Music Educator Award™ Finalist José Diaz
The GRAMMY Foundation® and The Recording Academy® have just chosen 10 finalists for the 2017 Music Educator Award™. The award was established to recognize current educators (kindergarten through college, public and private schools) who have made a significant and lasting contribution to the field of music education and who demonstrate a commitment to the broader cause of maintaining music education in schools. Nine out of the ten finalists are NAfME members, as was last year’s ultimate winner, Phillip Riggs of North Carolina School of Science and Mathematics in Durham, NC. Teachers are encouraged to apply by visiting www.grammymusicteacher.com. Teachers participating in the Music Educator Award process by applying makes them part of our overall music education advocacy movement.
José Diaz, another NAfME member, is director of bands at MacArthur High School and founder/artistic director for the Diaz Music Institute in Houston, Texas. He has been named as one of the 10 finalists for the 2017 award. José answered some questions from NAfME:
Q: Why did you decide to become a music teacher?
I thought my high school band director, Dr. Herbert Yancey, was the coolest human being on the planet and I wanted to be just like him! I grew up in a low-income neighborhood in the south side of Chicago that was full of gang activity and drugs.
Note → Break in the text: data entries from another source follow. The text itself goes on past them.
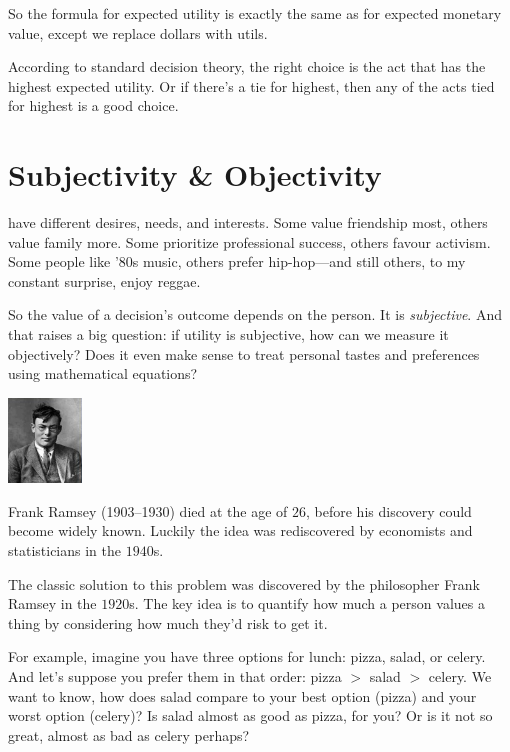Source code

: \documentclass[justified]{tufte-book}
\newcommand{\gt}{>}
\theoremstyle{definition}
\theoremstyle{definition}
\theoremstyle{definition}
\theoremstyle{remark}
\begin{document}
So the formula for expected utility is exactly the same as for expected monetary value, except we replace dollars with utils.

According to standard decision theory, the right choice is the act that has the highest expected utility. Or if there's a tie for highest, then any of the acts tied for highest is a good choice.

\hypertarget{subjectivity-objectivity}{%
\section{Subjectivity \& Objectivity}\label{subjectivity-objectivity}}

 have different desires, needs, and interests. Some value friendship most, others value family more. Some prioritize professional success, others favour activism. Some people like '80s music, others prefer hip-hop---and still others, to my constant surprise, enjoy reggae.

So the value of a decision's outcome depends on the person. It is \emph{subjective}. And that raises a big question: if utility is subjective, how can we measure it objectively? Does it even make sense to treat personal tastes and preferences using mathematical equations?

\begin{marginfigure}
\includegraphics[width=0.77in]{img/ramsey} \caption[Frank Ramsey (1903--1930) died at the age of $26$, before his discovery could become widely known]{Frank Ramsey (1903--1930) died at the age of $26$, before his discovery could become widely known. Luckily the idea was rediscovered by economists and statisticians in the $1940$s.}\label{fig:ramsey}
\end{marginfigure}

The classic solution to this problem was discovered by the philosopher Frank Ramsey in the \(1920\)s. The key idea is to quantify how much a person values a thing by considering how much they'd risk to get it.

For example, imagine you have three options for lunch: pizza, salad, or celery. And let's suppose you prefer them in that order: pizza \(\gt\) salad \(\gt\) celery. We want to know, how does salad compare to your best option (pizza) and your worst option (celery)? Is salad almost as good as pizza, for you? Or is it not so great, almost as bad as celery perhaps?
\end{document}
Dr. Yancey gave us hope by making us believe in ourselves and helping us develop the determination we needed to improve our quality of life. He taught us that our dreams could become a reality if we stayed focused and work on our goals consistently. Yancey helped many of us receive scholarships for school and many of us were the 1st generation in our family to attend college. He inspired all of us to always do our best. Dr. Yancey is my hero and I became a band director because of him!
Q: What role do you believe music education plays in the overall learning experience of students?
Through my experience as a teacher and my personal experience as a kid growing up, I found that music education helps save lives. There is a lot of research that clearly demonstrates the importance of the arts in developing cognitive skills but it is more than that. Music education helps to develop the inner you and helps you to understand the emotions that you feel and how to express them with complete honesty. Music education helps you to be brave, creative, and resilient. The discipline of music builds character, values, personal development and it envelopes you in the “joy” of doing something well. Music can transform a child with confidence and positive attitude and helps to develop a culture of understanding and social tolerance.
Q: Please describe your music program and what role you believe it plays in the overall fabric of the school.
MacArthur High School is a Title 1 school with over 90 percent of the students on free or reduced lunch. The band program consists of a marching band, three concert bands, jazz ensemble, jazz combo, percussion ensembles, indoor percussion, and winter guard. The band program, especially the marching band and jazz ensembles, has become one of the most popular organizations in our school and community. Students at MacArthur High School love their band program and cheer for them during football games and competitions.
The success of our program has been viewed a beacon of hope for our school and community. The students have done such an amazing job of changing their lives and becoming a positive influence in our community that many of them are looked upon as future leaders. Many of my former students have come back to share their success stories, like graduating from Harvard, performing in Beyonce’s all girl band or becoming a district court judge.
Q: Any thoughts on the GRAMMY Educator process?
The process of the Grammy Educator of the year Award is amazing! From the nomination to the various levels of recognition makes teachers feel like superstars. It is an honor for me to be involved in the process of such a prestigious award.
Q: What role do you believe your NAfME membership has in the professional development aspects of your career?
NAfME is a huge resource and network for music educators of all levels. I found the information, research, professional development, and advocacy available through this organization to be practical and insightful. NAfME is a national organization and it involves all music education levels and disciplines. Whether you are an elementary music teacher, college professor, band director, or music theory teacher, there is a wealth of useful information and resources. I have been able to use that research in my teaching as well as discovering that someone else was using the same concept I was using in my classes. NAfME resources have allowed me to keep up with current trends in music education. Through NAfME I met other directors that I was able to network and share information. I had opportunities to present workshops, write, or be interviewed for articles for NAfME.